Il paraît que Keanu Reeves a dit un jour que «la vie est belle quand on mange un bon sandwich». Les plus gastronomes d'entre nous (et les politiciens américains, vous verrez) s'empresseront de préciser que ça dépend du sandwich. Aux Etats-Unis, où chaque région protège jalousement sa recette, le sandwich est un véritable way of life. Un peu comme le jambon-beurre en France, mais avec un peu plus de mayonnaise. Si vous passez actuellement vos nuits devant l'excellente série The Bear, vous savez déjà que Chicago est le temple de l'Italian Beef Sandwich.
Prenez maintenant la Pennsylvanie et sa ville phare, Philadelphie. Alors que vingt-neuf petits mètres les séparent, deux enseignes légendaires se chamaillent grassement le meilleur cheesesteak du pays, lui aussi gorgé d'origines italiennes.
On parle de Pat's King of Steak et Geno's Steaks.
La légende raconte que la paternité du cheesesteak appartient à Pat Olivieri et son frère Harry, depuis les années trente. Un beau matin, grâce à l'inventivité (et la gourmandise d'un employé de leur première échoppe, le sandwich star sera agrémenté d'un fromage bien précis: du provolone. Logique pour une enseigne qui vivait ses premiers émois près du marché italien de South Philadelphia.

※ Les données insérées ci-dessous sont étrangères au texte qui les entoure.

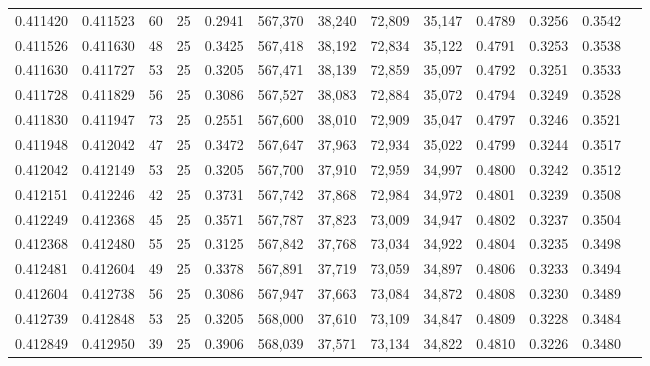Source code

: \begin{tabular}{rrrrrrrrrrrrr}
0.411420 & 0.411523 &    60 &  25 &                                     0.2941 & 567,370 &  38,240 &  72,809 &  35,147 & 0.4789 & 0.3256 & 0.3542 \\
0.411526 & 0.411630 &    48 &  25 &                                     0.3425 & 567,418 &  38,192 &  72,834 &  35,122 & 0.4791 & 0.3253 & 0.3538 \\
0.411630 & 0.411727 &    53 &  25 &                                     0.3205 & 567,471 &  38,139 &  72,859 &  35,097 & 0.4792 & 0.3251 & 0.3533 \\
0.411728 & 0.411829 &    56 &  25 &                                     0.3086 & 567,527 &  38,083 &  72,884 &  35,072 & 0.4794 & 0.3249 & 0.3528 \\
0.411830 & 0.411947 &    73 &  25 &                                     0.2551 & 567,600 &  38,010 &  72,909 &  35,047 & 0.4797 & 0.3246 & 0.3521 \\
0.411948 & 0.412042 &    47 &  25 &                                     0.3472 & 567,647 &  37,963 &  72,934 &  35,022 & 0.4799 & 0.3244 & 0.3517 \\
0.412042 & 0.412149 &    53 &  25 &                                     0.3205 & 567,700 &  37,910 &  72,959 &  34,997 & 0.4800 & 0.3242 & 0.3512 \\
0.412151 & 0.412246 &    42 &  25 &                                     0.3731 & 567,742 &  37,868 &  72,984 &  34,972 & 0.4801 & 0.3239 & 0.3508 \\
0.412249 & 0.412368 &    45 &  25 &                                     0.3571 & 567,787 &  37,823 &  73,009 &  34,947 & 0.4802 & 0.3237 & 0.3504 \\
0.412368 & 0.412480 &    55 &  25 &                                     0.3125 & 567,842 &  37,768 &  73,034 &  34,922 & 0.4804 & 0.3235 & 0.3498 \\
0.412481 & 0.412604 &    49 &  25 &                                     0.3378 & 567,891 &  37,719 &  73,059 &  34,897 & 0.4806 & 0.3233 & 0.3494 \\
0.412604 & 0.412738 &    56 &  25 &                                     0.3086 & 567,947 &  37,663 &  73,084 &  34,872 & 0.4808 & 0.3230 & 0.3489 \\
0.412739 & 0.412848 &    53 &  25 &                                     0.3205 & 568,000 &  37,610 &  73,109 &  34,847 & 0.4809 & 0.3228 & 0.3484 \\
0.412849 & 0.412950 &    39 &  25 &                                     0.3906 & 568,039 &  37,571 &  73,134 &  34,822 & 0.4810 & 0.3226 & 0.3480 \\

\end{tabular}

Trente-six longues années plus tard, Joey Vento viendra brancher ses grills dans le même quartier, pour ouvrir Geno's Steaks et concurrencer l'ami Pat. Car il faut avouer que les menus se ressemblent, même si l'un coupe la viande et l'autre pas et que le dernier venu accumule les enseignes lumineuses made in Las Vegas. Hélas pour Geno's, c'est bien chez Pat's King of Steaks que Sylvester Stallone est venu filmer quelques secondes d'une pause lunch pour le film Rocky, en 1976.
Le début d'un mythe.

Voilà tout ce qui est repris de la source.